Friday, April 30, 2021

Transcript of Tabi Joda's intervention at the Connected Talks on Climate Crises, Nexus and Anticipatory Action with UNOCHA, IFRC, Concern Worldwide, Mercy Corps and One Billion Trees for Africa

 The impact of climate change on communities and ecosystems, as well as the challenges that communities have in accessing climate finance

I want to start by asking a rather provocative question: What will you do if you were a rural woman and your child is sick and hungry and you are caught up in between to the hard choice to either buy food or buy medicine which cost same?  

The impacts of climate change are massive. The increasing frequency and intensity of extreme weather events, and multi-hazards such as heat waves, droughts, and floods hit local communities the most.

Local communities are mostly farmers, artisans, fishers, and pastoralists and they depend largely on their natural ecosystem services for food, income and wellbeing. Regrettably, increasing climate impacts drive ecosystem and biodiversity loss, resulting to land degradation, water scarcity, pasture loss, wildfires, dryness, and proliferation of invasive species in these local contexts.   

Unfortunately, local farmers depend on rain-fed agriculture and as a result of weather variability exacerbated by changing climate, we see increasing cases of rain deficit and in other instances, rain excess – both presenting an extreme disorder either causing crop loss or poor harvest.

As a result, this critical mass of vulnerable people face conditions of food insecurity,  poverty and suffering. You can imagine what it means for a family of 6, 8 10 or so to spend a post harvest season with insufficient food to feed the family. And here we are talking of societies where it is mostly women who are doing these jobs. It is only what the farm, river or forest produces that they sell in the market and they depend on such trivial income to pay school fee for children, or buy medicine, or buying clothes, and other basic needs.

When the farm doesn’t produce enough, they either resort to chopping down the forest to sell, resulting to deforestation and desertification which further complicates the climate impacts. And when this persists, there is obvious resources scarcities interlinking with social inequalities and economic desperation consequently leading to unhealthy or unethical competition over such scarce resources, like water, fertile agriculture lands, pasture fields or fish rich waters, which at the end could lead to violent conflicts that cause loss of lives, loss of economic investments or the migration of rural dwellers. 

Imagine a that rural mother cited above who depends on harvesting and selling ginger for her annual income, and she's standing in between the hard choice of using the limited money she has sold the little crops to pay school fee for her child or to buy malaria medicine for the child.  

And here is Covid19 that presents a new complex scenario in an already fragile situation of multi-hazards, climate risk and fragility. Regrettably, the virus is traced to consequences of degradation of our ecosystems and climate system. Consequently, we are all in this today, but those at the local communities are trapped the more because every market day, they need to go to sell and buy, but recent covid restrictions was more of a grave price to people who have contributed less to the climate crises. Take for instance, or imagine a situation where you want to save someone’s live from dying to covid19, but the next day that person is dead in a flood disaster. So we must acknowledge how climate driven degradations are hampering livelihoods of these vulnerable local communities.

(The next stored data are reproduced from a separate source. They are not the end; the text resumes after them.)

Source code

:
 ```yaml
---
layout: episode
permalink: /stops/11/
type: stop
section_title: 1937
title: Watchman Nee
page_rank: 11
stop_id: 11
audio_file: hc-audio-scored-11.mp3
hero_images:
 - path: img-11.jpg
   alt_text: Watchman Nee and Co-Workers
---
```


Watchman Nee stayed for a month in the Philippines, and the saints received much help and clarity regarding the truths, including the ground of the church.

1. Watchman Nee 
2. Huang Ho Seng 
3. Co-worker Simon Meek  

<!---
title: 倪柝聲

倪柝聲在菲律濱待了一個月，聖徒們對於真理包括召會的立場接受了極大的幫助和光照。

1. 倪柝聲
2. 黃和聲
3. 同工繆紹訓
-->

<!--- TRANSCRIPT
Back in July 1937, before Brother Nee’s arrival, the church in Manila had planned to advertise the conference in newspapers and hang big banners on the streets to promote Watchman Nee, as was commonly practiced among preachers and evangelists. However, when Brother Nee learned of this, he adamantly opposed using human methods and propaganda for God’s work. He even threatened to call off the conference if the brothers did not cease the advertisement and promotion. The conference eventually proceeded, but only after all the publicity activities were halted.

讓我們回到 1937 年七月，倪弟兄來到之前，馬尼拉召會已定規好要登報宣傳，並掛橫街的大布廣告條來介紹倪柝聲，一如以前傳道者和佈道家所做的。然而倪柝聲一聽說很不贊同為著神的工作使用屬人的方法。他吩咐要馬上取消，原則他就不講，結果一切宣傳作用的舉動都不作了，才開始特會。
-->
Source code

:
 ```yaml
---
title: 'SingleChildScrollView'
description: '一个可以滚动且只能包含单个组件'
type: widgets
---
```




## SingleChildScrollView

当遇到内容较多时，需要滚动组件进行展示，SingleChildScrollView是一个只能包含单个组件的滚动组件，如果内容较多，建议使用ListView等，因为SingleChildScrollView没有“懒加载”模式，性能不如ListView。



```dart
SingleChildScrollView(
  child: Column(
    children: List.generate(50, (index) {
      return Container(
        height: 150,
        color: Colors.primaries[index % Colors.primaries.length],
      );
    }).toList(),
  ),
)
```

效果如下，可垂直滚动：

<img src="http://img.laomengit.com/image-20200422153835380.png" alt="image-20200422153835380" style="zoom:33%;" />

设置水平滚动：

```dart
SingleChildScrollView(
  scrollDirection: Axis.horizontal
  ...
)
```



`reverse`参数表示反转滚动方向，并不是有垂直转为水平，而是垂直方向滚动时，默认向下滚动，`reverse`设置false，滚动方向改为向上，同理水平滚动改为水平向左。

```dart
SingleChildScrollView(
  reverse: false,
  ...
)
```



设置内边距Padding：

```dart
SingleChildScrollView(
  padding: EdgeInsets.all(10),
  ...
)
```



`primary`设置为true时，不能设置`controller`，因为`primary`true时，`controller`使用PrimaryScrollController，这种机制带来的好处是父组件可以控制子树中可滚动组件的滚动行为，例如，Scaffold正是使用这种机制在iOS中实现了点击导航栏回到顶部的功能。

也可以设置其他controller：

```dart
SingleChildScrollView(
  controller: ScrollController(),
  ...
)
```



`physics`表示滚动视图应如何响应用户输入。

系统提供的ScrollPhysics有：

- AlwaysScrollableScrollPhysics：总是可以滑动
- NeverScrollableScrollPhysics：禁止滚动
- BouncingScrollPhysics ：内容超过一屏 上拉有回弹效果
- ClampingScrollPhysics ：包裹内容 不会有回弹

It is clear how communities suffer climate impacts but it even gets worse with the challenges of accessing climate financeMost climate funds end up in administrative works than on-the-ground work for the communities it is meant. Donor agencies often give very tough conditionality that local communities hardly meet up with.

-       Climate finance access often get delayed through government bureaucratic processes that end up thwarting project targets. For example, if seeds are needed before planting season and due to bureaucratic delays, seeds come when farming season is over, then the whole purpose gets defeated. Timely availability of finance to implement projects at due time is key, and getting the funds directly to communities through their own community-led processes is very vital. There is no point giving someone something when they don’t need it. Communities must be at the center stage of any climate adaptation projects because they are the people are higher risk of climate impacts but they have contributed less to the climate crises. Thank you for listening.